- [WORK TO BE COMPLETED] Transcribe the records word for word, leaving nothing out.

Plain-text document sources:
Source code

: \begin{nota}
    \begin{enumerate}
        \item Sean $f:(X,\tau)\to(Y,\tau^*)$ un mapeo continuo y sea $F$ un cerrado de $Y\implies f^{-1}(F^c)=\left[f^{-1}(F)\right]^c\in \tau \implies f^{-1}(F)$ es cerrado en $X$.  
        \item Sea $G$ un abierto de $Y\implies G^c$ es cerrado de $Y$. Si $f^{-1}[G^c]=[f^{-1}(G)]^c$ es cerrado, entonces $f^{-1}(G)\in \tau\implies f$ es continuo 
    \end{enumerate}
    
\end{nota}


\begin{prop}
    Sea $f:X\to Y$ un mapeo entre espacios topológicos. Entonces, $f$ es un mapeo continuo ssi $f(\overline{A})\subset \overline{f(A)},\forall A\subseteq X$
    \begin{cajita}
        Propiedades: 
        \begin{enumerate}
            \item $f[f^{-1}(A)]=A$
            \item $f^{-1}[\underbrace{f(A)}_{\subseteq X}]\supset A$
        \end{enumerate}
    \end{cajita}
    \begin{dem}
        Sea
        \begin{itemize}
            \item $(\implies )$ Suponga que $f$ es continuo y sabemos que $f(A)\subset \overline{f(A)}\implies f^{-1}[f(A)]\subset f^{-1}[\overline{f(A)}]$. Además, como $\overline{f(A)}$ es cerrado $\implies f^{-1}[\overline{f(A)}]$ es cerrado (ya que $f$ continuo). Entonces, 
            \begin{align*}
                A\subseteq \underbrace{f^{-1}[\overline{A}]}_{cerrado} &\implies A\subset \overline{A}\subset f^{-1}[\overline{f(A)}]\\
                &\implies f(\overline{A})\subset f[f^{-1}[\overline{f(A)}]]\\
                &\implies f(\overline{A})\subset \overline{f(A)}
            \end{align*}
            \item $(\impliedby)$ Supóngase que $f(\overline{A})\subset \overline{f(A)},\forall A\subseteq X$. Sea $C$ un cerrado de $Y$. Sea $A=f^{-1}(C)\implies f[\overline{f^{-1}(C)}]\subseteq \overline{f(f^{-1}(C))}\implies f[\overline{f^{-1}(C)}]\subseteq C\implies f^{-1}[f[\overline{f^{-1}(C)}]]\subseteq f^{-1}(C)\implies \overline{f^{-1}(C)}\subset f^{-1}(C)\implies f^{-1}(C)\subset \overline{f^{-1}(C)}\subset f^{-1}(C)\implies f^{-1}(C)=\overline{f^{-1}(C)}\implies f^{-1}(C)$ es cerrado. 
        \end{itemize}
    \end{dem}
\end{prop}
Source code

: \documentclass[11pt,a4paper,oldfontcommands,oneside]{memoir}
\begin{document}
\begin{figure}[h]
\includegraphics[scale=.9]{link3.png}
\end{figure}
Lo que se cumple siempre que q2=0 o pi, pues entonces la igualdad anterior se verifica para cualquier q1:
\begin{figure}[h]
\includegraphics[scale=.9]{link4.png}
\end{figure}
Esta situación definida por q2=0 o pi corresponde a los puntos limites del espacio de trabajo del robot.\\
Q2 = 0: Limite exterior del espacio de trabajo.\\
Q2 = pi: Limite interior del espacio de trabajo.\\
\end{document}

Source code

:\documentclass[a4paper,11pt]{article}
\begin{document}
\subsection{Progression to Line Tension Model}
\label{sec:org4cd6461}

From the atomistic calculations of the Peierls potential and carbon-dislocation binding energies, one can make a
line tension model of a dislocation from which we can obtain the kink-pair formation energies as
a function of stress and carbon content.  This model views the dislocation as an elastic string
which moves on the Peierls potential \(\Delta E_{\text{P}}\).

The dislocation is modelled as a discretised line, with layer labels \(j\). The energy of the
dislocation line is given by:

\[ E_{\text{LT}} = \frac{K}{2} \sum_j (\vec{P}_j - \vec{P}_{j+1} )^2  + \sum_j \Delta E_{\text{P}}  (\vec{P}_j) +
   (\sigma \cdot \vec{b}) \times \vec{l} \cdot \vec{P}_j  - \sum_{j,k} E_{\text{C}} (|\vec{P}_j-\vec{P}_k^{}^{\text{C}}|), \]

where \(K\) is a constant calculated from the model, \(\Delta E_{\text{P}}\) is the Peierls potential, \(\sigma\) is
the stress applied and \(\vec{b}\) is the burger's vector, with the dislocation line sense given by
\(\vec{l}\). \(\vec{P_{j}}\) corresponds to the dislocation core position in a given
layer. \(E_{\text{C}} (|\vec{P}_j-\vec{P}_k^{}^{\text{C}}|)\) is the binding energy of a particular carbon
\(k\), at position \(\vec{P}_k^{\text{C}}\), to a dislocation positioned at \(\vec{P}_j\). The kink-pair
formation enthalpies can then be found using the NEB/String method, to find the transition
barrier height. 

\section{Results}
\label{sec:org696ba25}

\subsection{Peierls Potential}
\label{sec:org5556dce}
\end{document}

- [SOLUTION]
Source code

: \begin{nota}
    \begin{enumerate}
        \item Sean $f:(X,\tau)\to(Y,\tau^*)$ un mapeo continuo y sea $F$ un cerrado de $Y\implies f^{-1}(F^c)=\left[f^{-1}(F)\right]^c\in \tau \implies f^{-1}(F)$ es cerrado en $X$.  
        \item Sea $G$ un abierto de $Y\implies G^c$ es cerrado de $Y$. Si $f^{-1}[G^c]=[f^{-1}(G)]^c$ es cerrado, entonces $f^{-1}(G)\in \tau\implies f$ es continuo 
    \end{enumerate}
    
\end{nota}


\begin{prop}
    Sea $f:X\to Y$ un mapeo entre espacios topológicos. Entonces, $f$ es un mapeo continuo ssi $f(\overline{A})\subset \overline{f(A)},\forall A\subseteq X$
    \begin{cajita}
        Propiedades: 
        \begin{enumerate}
            \item $f[f^{-1}(A)]=A$
            \item $f^{-1}[\underbrace{f(A)}_{\subseteq X}]\supset A$
        \end{enumerate}
    \end{cajita}
    \begin{dem}
        Sea
        \begin{itemize}
            \item $(\implies )$ Suponga que $f$ es continuo y sabemos que $f(A)\subset \overline{f(A)}\implies f^{-1}[f(A)]\subset f^{-1}[\overline{f(A)}]$. Además, como $\overline{f(A)}$ es cerrado $\implies f^{-1}[\overline{f(A)}]$ es cerrado (ya que $f$ continuo). Entonces, 
            \begin{align*}
                A\subseteq \underbrace{f^{-1}[\overline{A}]}_{cerrado} &\implies A\subset \overline{A}\subset f^{-1}[\overline{f(A)}]\\
                &\implies f(\overline{A})\subset f[f^{-1}[\overline{f(A)}]]\\
                &\implies f(\overline{A})\subset \overline{f(A)}
            \end{align*}
            \item $(\impliedby)$ Supóngase que $f(\overline{A})\subset \overline{f(A)},\forall A\subseteq X$. Sea $C$ un cerrado de $Y$. Sea $A=f^{-1}(C)\implies f[\overline{f^{-1}(C)}]\subseteq \overline{f(f^{-1}(C))}\implies f[\overline{f^{-1}(C)}]\subseteq C\implies f^{-1}[f[\overline{f^{-1}(C)}]]\subseteq f^{-1}(C)\implies \overline{f^{-1}(C)}\subset f^{-1}(C)\implies f^{-1}(C)\subset \overline{f^{-1}(C)}\subset f^{-1}(C)\implies f^{-1}(C)=\overline{f^{-1}(C)}\implies f^{-1}(C)$ es cerrado. 
        \end{itemize}
    \end{dem}
\end{prop}
Source code

: \documentclass[11pt,a4paper,oldfontcommands,oneside]{memoir}
\begin{document}
\begin{figure}[h]
\includegraphics[scale=.9]{link3.png}
\end{figure}
Lo que se cumple siempre que q2=0 o pi, pues entonces la igualdad anterior se verifica para cualquier q1:
\begin{figure}[h]
\includegraphics[scale=.9]{link4.png}
\end{figure}
Esta situación definida por q2=0 o pi corresponde a los puntos limites del espacio de trabajo del robot.\\
Q2 = 0: Limite exterior del espacio de trabajo.\\
Q2 = pi: Limite interior del espacio de trabajo.\\
\end{document}

Source code

:\documentclass[a4paper,11pt]{article}
\begin{document}
\subsection{Progression to Line Tension Model}
\label{sec:org4cd6461}

From the atomistic calculations of the Peierls potential and carbon-dislocation binding energies, one can make a
line tension model of a dislocation from which we can obtain the kink-pair formation energies as
a function of stress and carbon content.  This model views the dislocation as an elastic string
which moves on the Peierls potential \(\Delta E_{\text{P}}\).

The dislocation is modelled as a discretised line, with layer labels \(j\). The energy of the
dislocation line is given by:

\[ E_{\text{LT}} = \frac{K}{2} \sum_j (\vec{P}_j - \vec{P}_{j+1} )^2  + \sum_j \Delta E_{\text{P}}  (\vec{P}_j) +
   (\sigma \cdot \vec{b}) \times \vec{l} \cdot \vec{P}_j  - \sum_{j,k} E_{\text{C}} (|\vec{P}_j-\vec{P}_k^{}^{\text{C}}|), \]

where \(K\) is a constant calculated from the model, \(\Delta E_{\text{P}}\) is the Peierls potential, \(\sigma\) is
the stress applied and \(\vec{b}\) is the burger's vector, with the dislocation line sense given by
\(\vec{l}\). \(\vec{P_{j}}\) corresponds to the dislocation core position in a given
layer. \(E_{\text{C}} (|\vec{P}_j-\vec{P}_k^{}^{\text{C}}|)\) is the binding energy of a particular carbon
\(k\), at position \(\vec{P}_k^{\text{C}}\), to a dislocation positioned at \(\vec{P}_j\). The kink-pair
formation enthalpies can then be found using the NEB/String method, to find the transition
barrier height. 

\section{Results}
\label{sec:org696ba25}

\subsection{Peierls Potential}
\label{sec:org5556dce}
\end{document}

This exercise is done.